What you are asked to do | Your answer should give again, exactly, the lines from the beginning of the entries below through the line containing "当魅力与科技相遇时，这一必然". It must contain no pictures.
☆ ☆ ☆ ☆
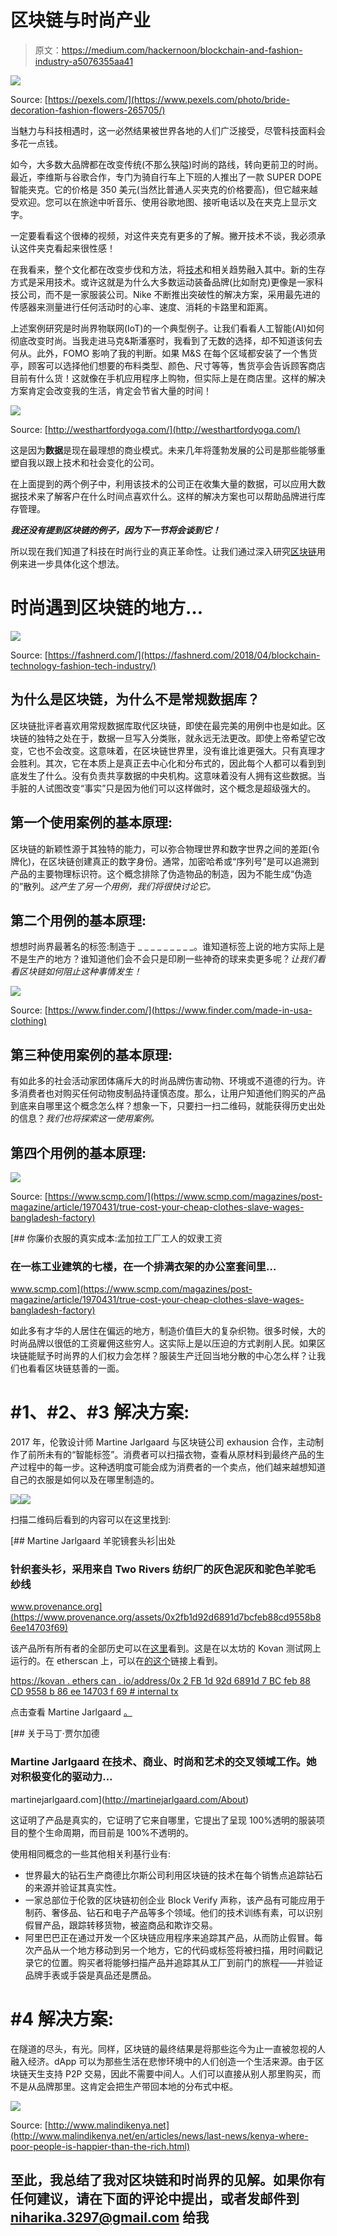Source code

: # 区块链与时尚产业

> 原文：<https://medium.com/hackernoon/blockchain-and-fashion-industry-a5076355aa41>

![](img/c4e05b476e71aa49d2d9c2f082b2acbf.png)

Source: [https://pexels.com/](https://www.pexels.com/photo/bride-decoration-fashion-flowers-265705/)

当魅力与科技相遇时，这一必然结果被世界各地的人们广泛接受，尽管科技面料会多花一点钱。

如今，大多数大品牌都在改变传统(不那么狭隘)时尚的路线，转向更前卫的时尚。最近，李维斯与谷歌合作，专门为骑自行车上下班的人推出了一款 SUPER DOPE 智能夹克。它的价格是 350 美元(当然比普通人买夹克的价格要高)，但它越来越受欢迎。您可以在旅途中听音乐、使用谷歌地图、接听电话以及在夹克上显示文字。

一定要看看这个很棒的视频，对这件夹克有更多的了解。撇开技术不谈，我必须承认这件夹克看起来很性感！

在我看来，整个文化都在改变步伐和方法，将[技术](https://hackernoon.com/tagged/technology)和相关趋势融入其中。新的生存方式是采用技术。或许这就是为什么大多数运动装备品牌(比如耐克)更像是一家科技公司，而不是一家服装公司。Nike 不断推出突破性的解决方案，采用最先进的传感器来测量进行任何活动时的心率、速度、消耗的卡路里和距离。

上述案例研究是时尚界物联网(IoT)的一个典型例子。让我们看看人工智能(AI)如何彻底改变时尚。当我走进马克&斯潘塞时，我看到了无数的选择，却不知道该何去何从。此外，FOMO 影响了我的判断。如果 M&S 在每个区域都安装了一个售货亭，顾客可以选择他们想要的布料类型、颜色、尺寸等等，售货亭会告诉顾客商店目前有什么货！这就像在手机应用程序上购物，但实际上是在商店里。这样的解决方案肯定会改变我的生活，肯定会节省大量的时间！

![](img/0e0ea37277c3b2b61adb8c41367b1a2a.png)

Source: [http://westhartfordyoga.com/](http://westhartfordyoga.com/)

这是因为**数据**是现在最理想的商业模式。未来几年将蓬勃发展的公司是那些能够重塑自我以跟上技术和社会变化的公司。

在上面提到的两个例子中，利用该技术的公司正在收集大量的数据，可以应用大数据技术来了解客户在什么时间点喜欢什么。这样的解决方案也可以帮助品牌进行库存管理。

***我还没有提到区块链的例子，因为下一节将会谈到它！***

所以现在我们知道了科技在时尚行业的真正革命性。让我们通过深入研究[区块链](https://hackernoon.com/tagged/blockchain)用例来进一步具体化这个想法。

# 时尚遇到区块链的地方…

![](img/db720f518546dfcf406a3076f2d8c216.png)

Source: [https://fashnerd.com/](https://fashnerd.com/2018/04/blockchain-technology-fashion-tech-industry/)

## 为什么是区块链，为什么不是常规数据库？

区块链批评者喜欢用常规数据库取代区块链，即使在最完美的用例中也是如此。区块链的独特之处在于，数据一旦写入分类账，就永远无法更改。即使上帝希望它改变，它也不会改变。这意味着，在区块链世界里，没有谁比谁更强大。只有真理才会胜利。其次，它在本质上是真正去中心化和分布式的，因此每个人都可以看到到底发生了什么。没有负责共享数据的中央机构。这意味着没有人拥有这些数据。当手脏的人试图改变“事实”只是因为他们可以这样做时，这个概念是超级强大的。

## 第一个使用案例的基本原理:

区块链的新颖性源于其独特的能力，可以弥合物理世界和数字世界之间的差距(令牌化)，在区块链创建真正的数字身份。通常，加密哈希或“序列号”是可以追溯到产品的主要物理标识符。这个概念排除了伪造物品的制造，因为不能生成“伪造的”散列。*这产生了另一个用例，我们将很快讨论它。*

## 第二个用例的基本原理:

想想时尚界最著名的标签:制造于 _ _ _ _ _ _ _ _ _。谁知道标签上说的地方实际上是不是生产的地方？谁知道他们会不会只是印刷一些神奇的球来卖更多呢？*让我们看看区块链如何阻止这种事情发生！*

![](img/ae040b0ec240e6de1a206dd6202cc421.png)

Source: [https://www.finder.com/](https://www.finder.com/made-in-usa-clothing)

## 第三种使用案例的基本原理:

有如此多的社会活动家团体痛斥大的时尚品牌伤害动物、环境或不道德的行为。许多消费者也对购买任何动物皮制品持谨慎态度。那么，让用户知道他们购买的产品到底来自哪里这个概念怎么样？想象一下，只要扫一扫二维码，就能获得历史出处的信息？*我们也将探索这一使用案例。*

## 第四个用例的基本原理:

![](img/edfc027c90a3ec8ff973d78412b65b61.png)

Source: [https://www.scmp.com/](https://www.scmp.com/magazines/post-magazine/article/1970431/true-cost-your-cheap-clothes-slave-wages-bangladesh-factory)

[](https://www.scmp.com/magazines/post-magazine/article/1970431/true-cost-your-cheap-clothes-slave-wages-bangladesh-factory) [## 你廉价衣服的真实成本:孟加拉工厂工人的奴隶工资

### 在一栋工业建筑的七楼，在一个排满衣架的办公室套间里…

www.scmp.com](https://www.scmp.com/magazines/post-magazine/article/1970431/true-cost-your-cheap-clothes-slave-wages-bangladesh-factory) 

如此多有才华的人居住在偏远的地方，制造价值巨大的复杂织物。很多时候，大的时尚品牌以很低的工资雇佣这些穷人。这实际上是以压迫的方式剥削人民。如果区块链能赋予时尚界的人们权力会怎样？服装生产迁回当地分散的中心怎么样？让我们也看看区块链慈善的一面。

# #1、#2、#3 解决方案:

2017 年，伦敦设计师 Martine Jarlgaard 与区块链公司 exhausion 合作，主动制作了前所未有的“智能标签”。消费者可以扫描衣物，查看从原材料到最终产品的生产过程中的每一步。这种透明度可能会成为消费者的一个卖点，他们越来越想知道自己的衣服是如何以及在哪里制造的。

![](img/fee0835bda50211443f7aacdae1513e2.png)![](img/13fcf1d7768fb055e41a786455db1f0e.png)

扫描二维码后看到的内容可以在这里找到:

[](https://www.provenance.org/assets/0x2fb1d92d6891d7bcfeb88cd9558b86ee14703f69) [## Martine Jarlgaard 羊驼镜套头衫|出处

### 针织套头衫，采用来自 Two Rivers 纺织厂的灰色泥灰和驼色羊驼毛纱线

www.provenance.org](https://www.provenance.org/assets/0x2fb1d92d6891d7bcfeb88cd9558b86ee14703f69) 

该产品所有所有者的全部历史可以在[这里](https://www.provenance.org/assets/0x2fb1d92d6891d7bcfeb88cd9558b86ee14703f69)看到。这是在以太坊的 Kovan 测试网上运行的。在 etherscan 上，可以在[的这个](https://kovan.etherscan.io/address/0x2fb1d92d6891d7bcfeb88cd9558b86ee14703f69#internaltx)链接上看到。

[https://kovan . ethers can . io/address/0x 2 FB 1d 92d 6891d 7 BC feb 88 CD 9558 b 86 ee 14703 f 69 # internal tx](https://kovan.etherscan.io/address/0x2fb1d92d6891d7bcfeb88cd9558b86ee14703f69#internaltx)

点击查看 Martine Jarlgaard [。](http://martinejarlgaard.com/About)

 [## 关于马丁·贾尔加德

### Martine Jarlgaard 在技术、商业、时尚和艺术的交叉领域工作。她对积极变化的驱动力…

martinejarlgaard.com](http://martinejarlgaard.com/About) 

这证明了产品是真实的，它证明了它来自哪里，它提出了呈现 100%透明的服装项目的整个生命周期，而目前是 100%不透明的。

使用相同概念的一些其他相关利基行业有:

*   世界最大的钻石生产商德比尔斯公司利用区块链的技术在每个销售点追踪钻石的来源并验证其真实性。
*   一家总部位于伦敦的区块链初创企业 Block Verify 声称，该产品有可能应用于制药、奢侈品、钻石和电子产品等多个领域。他们的技术训练有素，可以识别假冒产品，跟踪转移货物，被盗商品和欺诈交易。
*   阿里巴巴正在通过开发一个区块链应用程序来追踪其产品，从而防止假冒。每次产品从一个地方移动到另一个地方，它的代码或标签将被扫描，用时间戳记录它的位置。购买者将能够扫描产品并追踪其从工厂到前门的旅程——并验证品牌手表或手袋是真品还是赝品。

# #4 解决方案:

在隧道的尽头，有光。同样，区块链的最终结果是将那些迄今为止一直被忽视的人融入经济。dApp 可以为那些生活在悲惨环境中的人们创造一个生活来源。由于区块链天生支持 P2P 交易，因此不需要中间人。人们可以直接从别人那里购买，而不是从品牌那里。这肯定会把生产带回本地的分布式中枢。

![](img/978268b9734dfa4390746fa160c844ac.png)

Source: [http://www.malindikenya.net](http://www.malindikenya.net/en/articles/news/last-news/kenya-where-poor-people-is-happier-than-the-rich.html)

## 至此，我总结了我对区块链和时尚界的见解。如果你有任何建议，请在下面的评论中提出，或者发邮件到 niharika.3297@gmail.com 给我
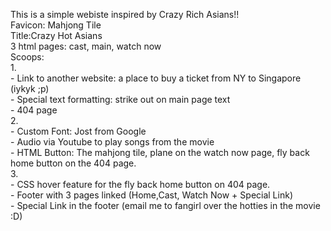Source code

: This is a simple webiste inspired by Crazy Rich Asians!!  
Favicon: Mahjong Tile  
Title:Crazy Hot Asians  
3 html pages: cast, main, watch now  
Scoops:  
1.   
    - Link to another website: a place to buy a ticket from NY to Singapore (iykyk ;p)    
    - Special text formatting: strike out on main page text    
    - 404 page  
2.    
    - Custom Font: Jost from Google    
    - Audio via Youtube to play songs from the movie    
    - HTML Button: The mahjong tile, plane on the watch now page, fly back home button on the 404 page.  
3.    
    - CSS hover feature for the fly back home button on 404 page.    
    - Footer with 3 pages linked (Home,Cast, Watch Now + Special Link)    
    - Special Link in the footer (email me to fangirl over the hotties in the movie :D)  
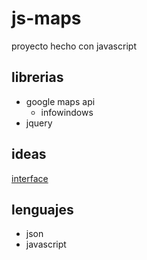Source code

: js-maps
=======

proyecto hecho con javascript

librerias
---------
* google maps api
  * infowindows
* jquery

ideas
-----
[interface](https://fbcdn-sphotos-h-a.akamaihd.net/hphotos-ak-prn2/v/1082246_365530590241544_766758201_n.jpg?oh=ef313fa015675b0a962c3d9c786fce30&oe=51F376B4&__gda__=1374926424_134764a4b548254b4aa02d4bcdb91e7f)

lenguajes
--------
* json
* javascript
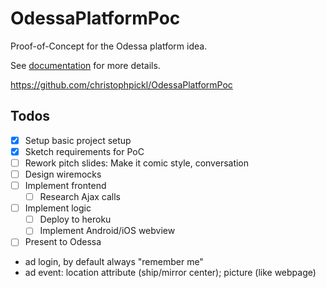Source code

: # OdessaPlatformPoc

Proof-of-Concept for the Odessa platform idea.

See [documentation](doc) for more details.

https://github.com/christophpickl/OdessaPlatformPoc

## Todos

* [x] Setup basic project setup
* [x] Sketch requirements for PoC
* [ ] Rework pitch slides: Make it comic style, conversation
* [ ] Design wiremocks
* [ ] Implement frontend
    * [ ] Research Ajax calls
* [ ] Implement logic
    * [ ] Deploy to heroku
    * [ ] Implement Android/iOS webview
* [ ] Present to Odessa
* ad login, by default always "remember me"
* ad event: location attribute (ship/mirror center); picture (like webpage)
☆ ☆ ☆ ☆
Result below |
Source code

: # 区块链与时尚产业

> 原文：<https://medium.com/hackernoon/blockchain-and-fashion-industry-a5076355aa41>

![](img/c4e05b476e71aa49d2d9c2f082b2acbf.png)

Source: [https://pexels.com/](https://www.pexels.com/photo/bride-decoration-fashion-flowers-265705/)

当魅力与科技相遇时，这一必然结果被世界各地的人们广泛接受，尽管科技面料会多花一点钱。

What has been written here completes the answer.